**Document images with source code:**
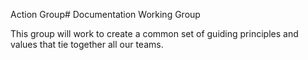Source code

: Action Group# Documentation Working Group

This group will work to create a common set of guiding principles and values that tie together all our teams.
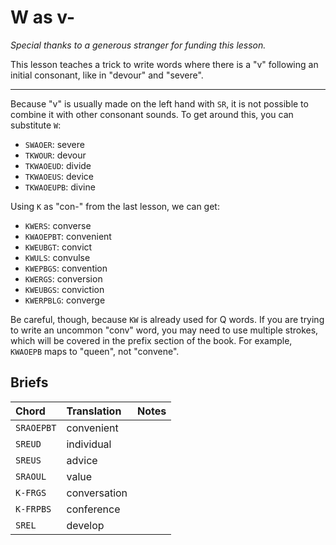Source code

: # W as v-

_Special thanks to a generous stranger for funding this lesson._

This lesson teaches a trick to write words where there is a "v" following an initial consonant, like in "devour" and "severe".

-------

Because "v" is usually made on the left hand with `SR`, it is not possible to combine it with other consonant sounds. To get around this, you can substitute `W`:

<Steno-Display labels="all" stroke="W" />

* `SWAOER`: severe
* `TKWOUR`: devour
* `TKWAOEUD`: divide
* `TKWAOEUS`: device
* `TKWAOEUPB`: divine

Using `K` as "con-" from the last lesson, we can get:

* `KWERS`: converse
* `KWAOEPBT`: convenient
* `KWEUBGT`: convict
* `KWULS`: convulse
* `KWEPBGS`: convention
* `KWERGS`: conversion
* `KWEUBGS`: conviction
* `KWERPBLG`: converge

Be careful, though, because `KW` is already used for Q words. If you are trying to write an uncommon "conv" word, you may need to use multiple strokes, which will be covered in the prefix section of the book. For example, `KWAOEPB` maps to "queen", not "convene".

## Briefs

|   Chord    |  Translation  | Notes |
| :--------- | :------------ | :---- |
| `SRAOEPBT`    | convenient |  |
| `SREUD`  | individual  |  |
| `SREUS`   | advice      |  |
| `SRAOUL`   | value       |  |
| `K-FRGS`   | conversation |  |
| `K-FRPBS` | conference |  |
| `SREL`     | develop |  |
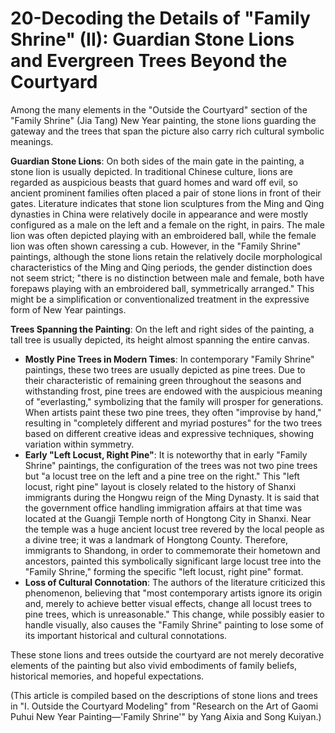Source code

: # 20-Decoding the Details of "Family Shrine" (II): Guardian Stone Lions and Evergreen Trees Beyond the Courtyard

Among the many elements in the "Outside the Courtyard" section of the "Family Shrine" (Jia Tang) New Year painting, the stone lions guarding the gateway and the trees that span the picture also carry rich cultural symbolic meanings.

**Guardian Stone Lions**: On both sides of the main gate in the painting, a stone lion is usually depicted. In traditional Chinese culture, lions are regarded as auspicious beasts that guard homes and ward off evil, so ancient prominent families often placed a pair of stone lions in front of their gates. Literature indicates that stone lion sculptures from the Ming and Qing dynasties in China were relatively docile in appearance and were mostly configured as a male on the left and a female on the right, in pairs. The male lion was often depicted playing with an embroidered ball, while the female lion was often shown caressing a cub. However, in the "Family Shrine" paintings, although the stone lions retain the relatively docile morphological characteristics of the Ming and Qing periods, the gender distinction does not seem strict; "there is no distinction between male and female, both have forepaws playing with an embroidered ball, symmetrically arranged." This might be a simplification or conventionalized treatment in the expressive form of New Year paintings.

**Trees Spanning the Painting**: On the left and right sides of the painting, a tall tree is usually depicted, its height almost spanning the entire canvas.
*   **Mostly Pine Trees in Modern Times**: In contemporary "Family Shrine" paintings, these two trees are usually depicted as pine trees. Due to their characteristic of remaining green throughout the seasons and withstanding frost, pine trees are endowed with the auspicious meaning of "everlasting," symbolizing that the family will prosper for generations. When artists paint these two pine trees, they often "improvise by hand," resulting in "completely different and myriad postures" for the two trees based on different creative ideas and expressive techniques, showing variation within symmetry.
*   **Early "Left Locust, Right Pine"**: It is noteworthy that in early "Family Shrine" paintings, the configuration of the trees was not two pine trees but "a locust tree on the left and a pine tree on the right." This "left locust, right pine" layout is closely related to the history of Shanxi immigrants during the Hongwu reign of the Ming Dynasty. It is said that the government office handling immigration affairs at that time was located at the Guangji Temple north of Hongtong City in Shanxi. Near the temple was a huge ancient locust tree revered by the local people as a divine tree; it was a landmark of Hongtong County. Therefore, immigrants to Shandong, in order to commemorate their hometown and ancestors, painted this symbolically significant large locust tree into the "Family Shrine," forming the specific "left locust, right pine" format.
*   **Loss of Cultural Connotation**: The authors of the literature criticized this phenomenon, believing that "most contemporary artists ignore its origin and, merely to achieve better visual effects, change all locust trees to pine trees, which is unreasonable." This change, while possibly easier to handle visually, also causes the "Family Shrine" painting to lose some of its important historical and cultural connotations.

These stone lions and trees outside the courtyard are not merely decorative elements of the painting but also vivid embodiments of family beliefs, historical memories, and hopeful expectations.

(This article is compiled based on the descriptions of stone lions and trees in "I. Outside the Courtyard Modeling" from "Research on the Art of Gaomi Puhui New Year Painting—'Family Shrine'" by Yang Aixia and Song Kuiyan.)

**WHAT TO DO:**
The reply should hold an exact repeat of the entries from their opening line through the line with "funding this lesson._", and no pictures at all.

**FINAL ANSWER:**
Source code

: Action Group# Documentation Working Group

This group will work to create a common set of guiding principles and values that tie together all our teams.
Source code

: # W as v-

_Special thanks to a generous stranger for funding this lesson._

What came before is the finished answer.